The sensitive data tells you where to start, but what are you starting? What needs to happen is a program where you get the only people who actually understand all this data to tell you who should actually be able to touch it. Who understands who should have access? Is it the dude on the help desk who has usually been asked to make these choices? No. The people who understand what access to the data ought to be are the people who created it in the first place – the business users. What you are going to do now is get them into the game. They created all this data, and now it is time for them to sort it out. Before this becomes too much of an IT vs. the end user session, though, it is worthwhile to recall that it was not all the end user’s fault. For a long time, there was no good way to get them into the game. We certainly did not want to give them administrative rights to go and change the security on files and files shares, did we?

Certification, also called attestation, has emerged as the security governance standard to draw the end user into the game. We are going to take everything we have learned through our analysis of all unstructured data, which we did to find the open shares, and the analysis of the data content and ownership, which we did to find where the sensitive data lives, and use it to ask the organization who ought to have access to what. We will start the process with the sensitive data so we know that that is properly locked down. However, eventually we will run through the majority of our data. Maybe we will skip things like that open share HR uses, because we already know the answer. With this process running, we know that we are now making sure that the rules of the game are being minded by the people really playing that game. Security and IT can just be the referees – as it should be.

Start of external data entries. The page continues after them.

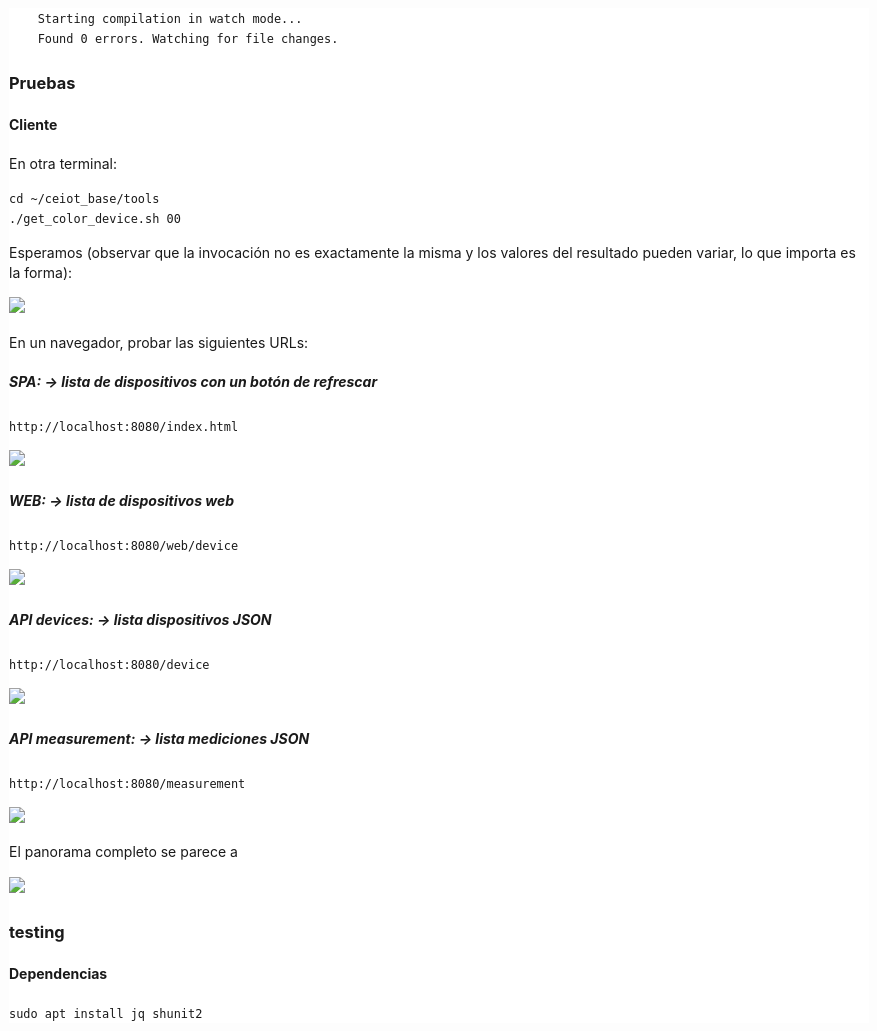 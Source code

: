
 ```
    Starting compilation in watch mode...
    Found 0 errors. Watching for file changes.
```    

### Pruebas

#### Cliente

En otra terminal:

    cd ~/ceiot_base/tools
    ./get_color_device.sh 00
  

Esperamos (observar que la invocación no es exactamente la misma y los valores del resultado pueden variar, lo que importa es la forma):

![](./img/API_color.png)


En un navegador, probar las siguientes URLs:

##### SPA: -> lista de dispositivos con un botón de refrescar

    http://localhost:8080/index.html 

![](./img/SPA_devices.png)
    
##### WEB: -> lista de dispositivos web

    http://localhost:8080/web/device
    
![](./img/WEB_device.png)
    
##### API devices: -> lista dispositivos JSON

    http://localhost:8080/device
    
![](./img/API_device.png)

##### API measurement: -> lista mediciones JSON

    http://localhost:8080/measurement
    
![](./img/API_measurement.png)

El panorama completo se parece a

![](./img/all_console.png)

### testing

#### Dependencias
```
sudo apt install jq shunit2
```

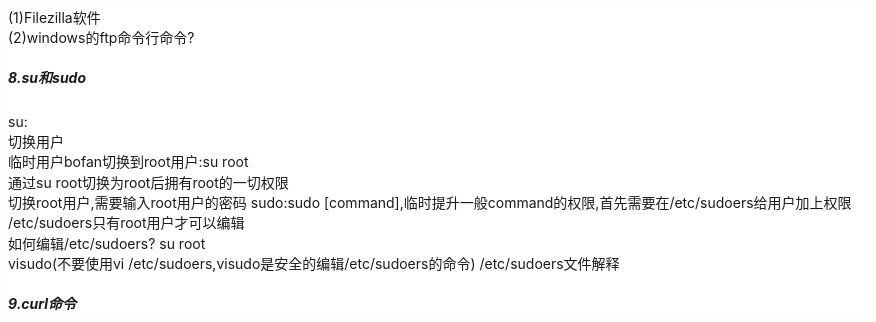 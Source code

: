 (1)Filezilla软件  
(2)windows的ftp命令行命令?

##### 8.su和sudo
su:  
切换用户  
临时用户bofan切换到root用户:su root  
通过su root切换为root后拥有root的一切权限  
切换root用户,需要输入root用户的密码
sudo:sudo [command],临时提升一般command的权限,首先需要在/etc/sudoers给用户加上权限
/etc/sudoers只有root用户才可以编辑  
如何编辑/etc/sudoers?
su root  
visudo(不要使用vi /etc/sudoers,visudo是安全的编辑/etc/sudoers的命令) 
/etc/sudoers文件解释
##### 9.curl命令


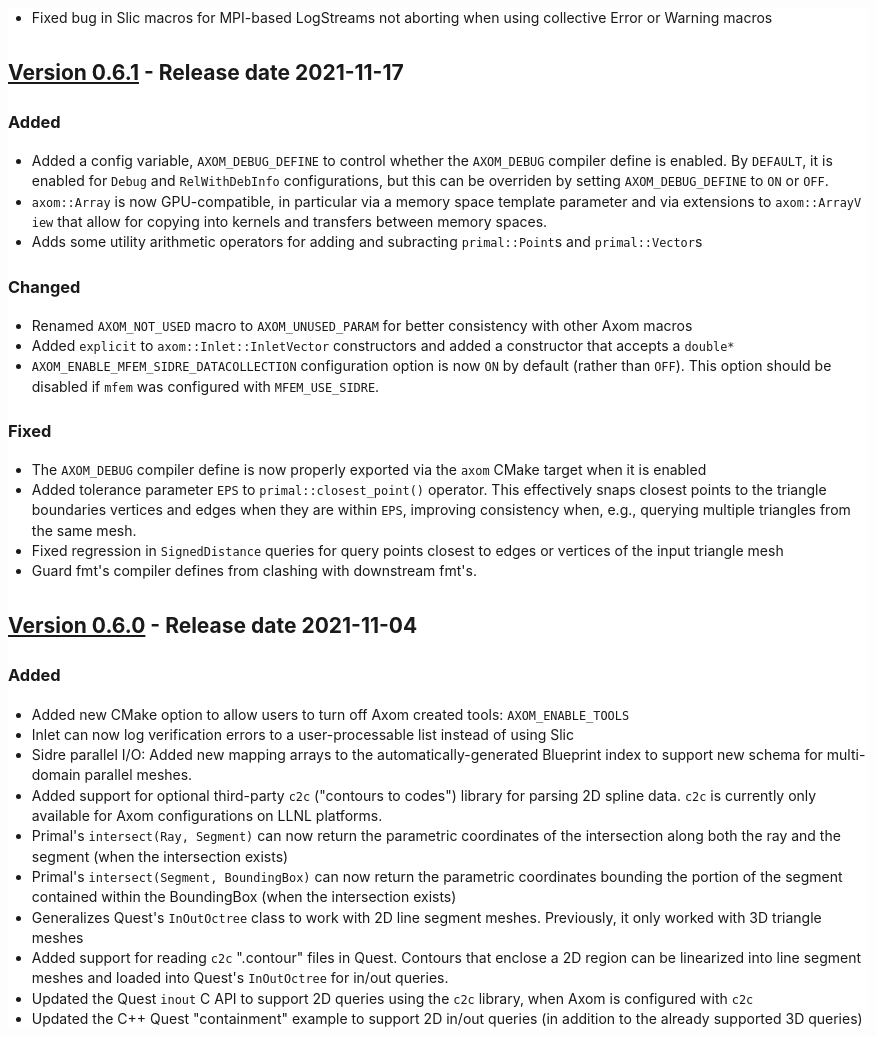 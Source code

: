 - Fixed bug in Slic macros for MPI-based LogStreams not aborting when using collective Error or Warning
  macros

## [Version 0.6.1] - Release date 2021-11-17

###  Added
- Added a config variable, `AXOM_DEBUG_DEFINE` to control whether the `AXOM_DEBUG` compiler define is enabled.
  By `DEFAULT`, it is enabled for `Debug` and `RelWithDebInfo` configurations, but this can be overriden
  by setting `AXOM_DEBUG_DEFINE` to `ON` or `OFF`.
- `axom::Array` is now GPU-compatible, in particular via a memory space template parameter and via
  extensions to `axom::ArrayView` that allow for copying into kernels and transfers between memory spaces.
- Adds some utility arithmetic operators for adding and subracting `primal::Point`s and `primal::Vector`s

###  Changed
- Renamed `AXOM_NOT_USED` macro to `AXOM_UNUSED_PARAM` for better consistency with other Axom macros
- Added `explicit` to `axom::Inlet::InletVector` constructors and added a constructor that accepts a `double*`
- `AXOM_ENABLE_MFEM_SIDRE_DATACOLLECTION` configuration option is now `ON` by default (rather than `OFF`).
  This option should be disabled if `mfem` was configured with `MFEM_USE_SIDRE`.

###  Fixed
- The `AXOM_DEBUG` compiler define is now properly exported via the `axom` CMake target when it is enabled
- Added tolerance parameter `EPS` to `primal::closest_point()` operator. This effectively snaps
  closest points to the triangle boundaries vertices and edges when they are within `EPS`,
  improving consistency when, e.g., querying multiple triangles from the same mesh.
- Fixed regression in `SignedDistance` queries for query points closest to edges or vertices
  of the input triangle mesh
- Guard fmt's compiler defines from clashing with downstream fmt's.


## [Version 0.6.0] - Release date 2021-11-04

### Added
- Added new CMake option to allow users to turn off Axom created tools: `AXOM_ENABLE_TOOLS`
- Inlet can now log verification errors to a user-processable list instead of using Slic
- Sidre parallel I/O: Added new mapping arrays to the automatically-generated Blueprint
  index to support new schema for multi-domain parallel meshes.
- Added support for optional third-party `c2c` ("contours to codes") library for parsing 2D spline data.
  `c2c` is currently only available for Axom configurations on LLNL platforms.
- Primal's `intersect(Ray, Segment)` can now return the parametric coordinates of the intersection
  along both the ray and the segment (when the intersection exists)
- Primal's `intersect(Segment, BoundingBox)` can now return the parametric coordinates bounding the
  portion of the segment contained within the BoundingBox (when the intersection exists)
- Generalizes Quest's `InOutOctree` class to work with 2D line segment meshes. Previously,
  it only worked with 3D triangle meshes
- Added support for reading `c2c` ".contour" files in Quest. Contours that enclose a 2D region can be linearized
  into line segment meshes and loaded into Quest's `InOutOctree` for in/out queries.
- Updated the Quest `inout` C API to support 2D queries using the `c2c` library, when Axom is configured with `c2c`
- Updated the C++ Quest "containment" example to support 2D in/out queries
  (in addition to the already supported 3D queries)

[comment]: # (#################################################################)
[comment]: # (Copyright 2017-2023, Lawrence Livermore National Security, LLC)
[comment]: # (and Axom Project Developers. See the top-level LICENSE file)
[comment]: # (for details.)
[comment]: #
[comment]: # (# SPDX-License-Identifier: BSD-3-Clause)
[comment]: # (#################################################################)
[Unreleased]:    https://github.com/LLNL/axom/compare/v0.8.1...develop
[Version 0.8.1]: https://github.com/LLNL/axom/compare/v0.8.0...v0.8.1
[Version 0.8.0]: https://github.com/LLNL/axom/compare/v0.7.0...v0.8.0
[Version 0.7.0]: https://github.com/LLNL/axom/compare/v0.6.1...v0.7.0
[Version 0.6.1]: https://github.com/LLNL/axom/compare/v0.6.0...v0.6.1
[Version 0.6.0]: https://github.com/LLNL/axom/compare/v0.5.0...v0.6.0
[Version 0.5.0]: https://github.com/LLNL/axom/compare/v0.4.0...v0.5.0
[Version 0.4.0]: https://github.com/LLNL/axom/compare/v0.3.3...v0.4.0
[Version 0.3.3]: https://github.com/LLNL/axom/compare/v0.3.2...v0.3.3
[Version 0.3.2]: https://github.com/LLNL/axom/compare/v0.3.1...v0.3.2
[Version 0.3.1]: https://github.com/LLNL/axom/compare/v0.3.0...v0.3.1
[Version 0.3.0]: https://github.com/LLNL/axom/compare/v0.2.9...v0.3.0
[Version 0.2.9]: https://github.com/LLNL/axom/compare/v0.2.8...v0.2.9
[clang-format]: https://releases.llvm.org/10.0.0/tools/clang/docs/ClangFormatStyleOptions.html
[MFEM]: https://mfem.org
[Scalable Checkpoint Restart (SCR)]: https://computation.llnl.gov/projects/scalable-checkpoint-restart-for-mpi
[SU2 Mesh file format]: https://su2code.github.io/docs/Mesh-File/
[Umpire]: https://github.com/LLNL/Umpire
[Sol]: https://github.com/ThePhD/sol2
[Uberenv]: https://github.com/LLNL/uberenv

What To Do After DAG Fixes Everything

Of course, Data Access Governance will not fix everything. It is always going to be part of that healthy breakfast of data security. However, there certainly are organizations using it to keep things well under control. Without controls to prevent more open shares from popping up, they just keep scans running on a regular basis so they can play the classic security game of whack a mole. As new open shares pop up, they get discovered and handled. You can do similar things for sensitive data propagating on the network, and also keep running certifications to make sure the access stays in line with business expectations. If the worst thing that happens is that you supply a secure environment through reactive, risk adjusted control like these, I am betting you will still sleep pretty well at night.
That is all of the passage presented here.